- Records drawn from a dataset:
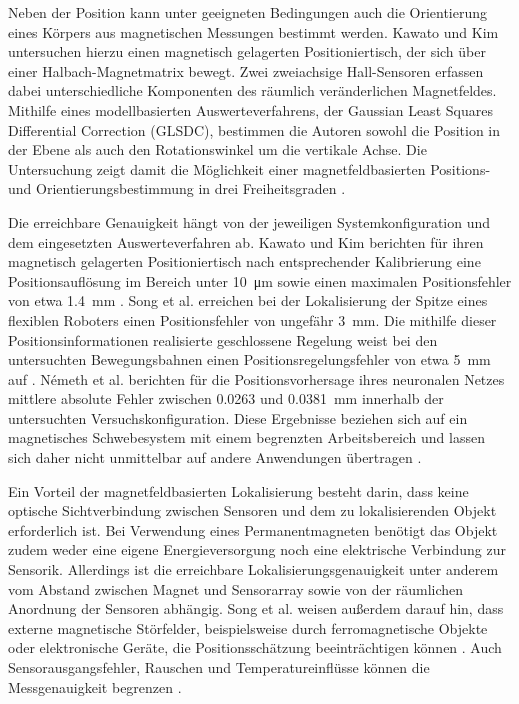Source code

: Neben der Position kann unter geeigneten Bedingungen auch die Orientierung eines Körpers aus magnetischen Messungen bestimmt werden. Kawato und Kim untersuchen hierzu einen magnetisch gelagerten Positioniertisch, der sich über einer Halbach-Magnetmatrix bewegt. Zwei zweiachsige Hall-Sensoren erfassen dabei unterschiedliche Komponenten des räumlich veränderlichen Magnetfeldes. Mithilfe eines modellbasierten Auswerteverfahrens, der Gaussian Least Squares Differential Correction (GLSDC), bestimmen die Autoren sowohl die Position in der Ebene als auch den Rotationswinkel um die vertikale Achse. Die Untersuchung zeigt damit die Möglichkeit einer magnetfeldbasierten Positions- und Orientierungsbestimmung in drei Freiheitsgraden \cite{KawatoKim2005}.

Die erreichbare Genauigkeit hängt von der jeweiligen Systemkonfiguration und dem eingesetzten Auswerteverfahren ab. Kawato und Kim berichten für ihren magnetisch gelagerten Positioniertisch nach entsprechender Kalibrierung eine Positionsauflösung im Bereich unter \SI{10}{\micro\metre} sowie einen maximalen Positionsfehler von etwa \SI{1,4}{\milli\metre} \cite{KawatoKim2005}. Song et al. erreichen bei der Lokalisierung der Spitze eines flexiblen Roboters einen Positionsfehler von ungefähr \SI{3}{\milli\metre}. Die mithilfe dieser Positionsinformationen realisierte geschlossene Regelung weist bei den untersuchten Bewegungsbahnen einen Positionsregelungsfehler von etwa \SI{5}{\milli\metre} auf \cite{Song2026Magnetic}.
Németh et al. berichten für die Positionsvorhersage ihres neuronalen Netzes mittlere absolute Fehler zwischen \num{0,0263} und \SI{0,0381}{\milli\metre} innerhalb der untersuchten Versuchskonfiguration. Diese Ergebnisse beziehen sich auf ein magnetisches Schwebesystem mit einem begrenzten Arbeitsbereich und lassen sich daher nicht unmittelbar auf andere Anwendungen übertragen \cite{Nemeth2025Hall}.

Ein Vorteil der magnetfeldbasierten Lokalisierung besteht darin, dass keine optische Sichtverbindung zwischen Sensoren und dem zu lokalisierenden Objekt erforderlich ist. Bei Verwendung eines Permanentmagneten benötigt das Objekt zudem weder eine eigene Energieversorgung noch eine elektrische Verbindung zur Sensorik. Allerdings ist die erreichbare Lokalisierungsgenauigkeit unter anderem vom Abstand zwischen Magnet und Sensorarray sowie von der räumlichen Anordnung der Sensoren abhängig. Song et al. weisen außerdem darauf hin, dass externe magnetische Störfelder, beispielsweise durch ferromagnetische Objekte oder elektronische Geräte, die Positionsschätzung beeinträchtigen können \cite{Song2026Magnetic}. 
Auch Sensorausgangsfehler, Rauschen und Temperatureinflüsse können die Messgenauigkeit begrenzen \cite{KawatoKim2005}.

==

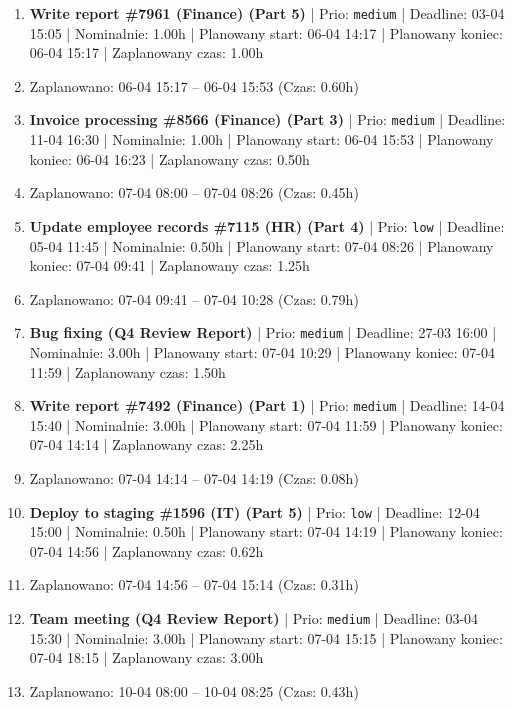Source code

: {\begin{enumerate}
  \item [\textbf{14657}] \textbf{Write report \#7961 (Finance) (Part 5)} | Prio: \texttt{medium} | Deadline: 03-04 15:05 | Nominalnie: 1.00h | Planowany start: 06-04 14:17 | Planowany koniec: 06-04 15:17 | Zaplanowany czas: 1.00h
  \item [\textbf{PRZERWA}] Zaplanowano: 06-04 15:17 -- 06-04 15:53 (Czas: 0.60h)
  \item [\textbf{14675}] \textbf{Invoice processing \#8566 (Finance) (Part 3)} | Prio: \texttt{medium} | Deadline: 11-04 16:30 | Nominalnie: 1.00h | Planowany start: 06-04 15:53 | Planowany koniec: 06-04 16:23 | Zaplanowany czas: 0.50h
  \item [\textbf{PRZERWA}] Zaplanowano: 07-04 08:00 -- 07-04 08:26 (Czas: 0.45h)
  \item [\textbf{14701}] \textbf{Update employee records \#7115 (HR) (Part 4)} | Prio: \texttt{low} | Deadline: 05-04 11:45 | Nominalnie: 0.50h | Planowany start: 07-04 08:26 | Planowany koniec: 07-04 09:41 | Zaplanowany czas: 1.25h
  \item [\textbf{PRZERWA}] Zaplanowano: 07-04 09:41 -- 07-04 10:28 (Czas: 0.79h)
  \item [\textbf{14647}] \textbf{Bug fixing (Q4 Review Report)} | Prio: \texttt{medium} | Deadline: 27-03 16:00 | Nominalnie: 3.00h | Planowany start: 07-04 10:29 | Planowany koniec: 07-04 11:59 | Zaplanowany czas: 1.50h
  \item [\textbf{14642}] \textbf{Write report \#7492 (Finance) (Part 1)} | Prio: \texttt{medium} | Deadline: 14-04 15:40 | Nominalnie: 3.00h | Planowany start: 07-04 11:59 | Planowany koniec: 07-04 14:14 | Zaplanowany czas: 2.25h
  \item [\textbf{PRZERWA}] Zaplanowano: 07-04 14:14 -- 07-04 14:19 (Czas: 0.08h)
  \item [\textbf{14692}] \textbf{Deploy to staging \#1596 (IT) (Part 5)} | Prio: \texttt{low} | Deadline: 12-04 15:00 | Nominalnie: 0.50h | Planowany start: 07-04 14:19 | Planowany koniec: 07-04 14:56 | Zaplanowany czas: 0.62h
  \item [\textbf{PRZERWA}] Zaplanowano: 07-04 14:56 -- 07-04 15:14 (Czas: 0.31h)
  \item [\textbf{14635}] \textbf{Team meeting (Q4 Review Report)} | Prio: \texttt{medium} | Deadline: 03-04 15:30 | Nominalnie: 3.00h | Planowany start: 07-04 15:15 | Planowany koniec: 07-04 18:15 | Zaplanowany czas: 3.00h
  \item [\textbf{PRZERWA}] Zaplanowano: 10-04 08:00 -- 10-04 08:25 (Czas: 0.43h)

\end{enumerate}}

...

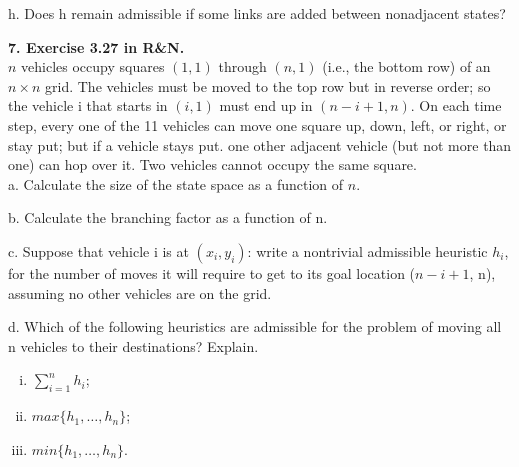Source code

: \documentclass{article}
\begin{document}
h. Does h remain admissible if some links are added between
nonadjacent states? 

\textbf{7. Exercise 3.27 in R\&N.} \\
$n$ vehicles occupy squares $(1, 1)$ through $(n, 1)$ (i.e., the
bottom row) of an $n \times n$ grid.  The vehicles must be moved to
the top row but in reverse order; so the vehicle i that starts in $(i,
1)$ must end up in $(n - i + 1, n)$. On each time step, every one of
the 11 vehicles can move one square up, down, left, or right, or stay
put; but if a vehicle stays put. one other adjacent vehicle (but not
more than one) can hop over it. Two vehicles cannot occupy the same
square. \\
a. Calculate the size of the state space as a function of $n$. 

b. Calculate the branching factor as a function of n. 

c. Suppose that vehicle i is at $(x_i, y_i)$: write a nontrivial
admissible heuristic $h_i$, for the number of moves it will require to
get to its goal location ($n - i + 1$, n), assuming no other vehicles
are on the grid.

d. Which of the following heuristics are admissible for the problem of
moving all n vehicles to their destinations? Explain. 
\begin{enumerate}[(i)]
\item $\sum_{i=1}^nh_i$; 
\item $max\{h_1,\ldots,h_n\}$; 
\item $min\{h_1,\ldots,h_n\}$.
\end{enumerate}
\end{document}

- Directions for this task: How many of the lines above include the word "Calculate"? Only the number should be given.

- Solution to this exercise: 2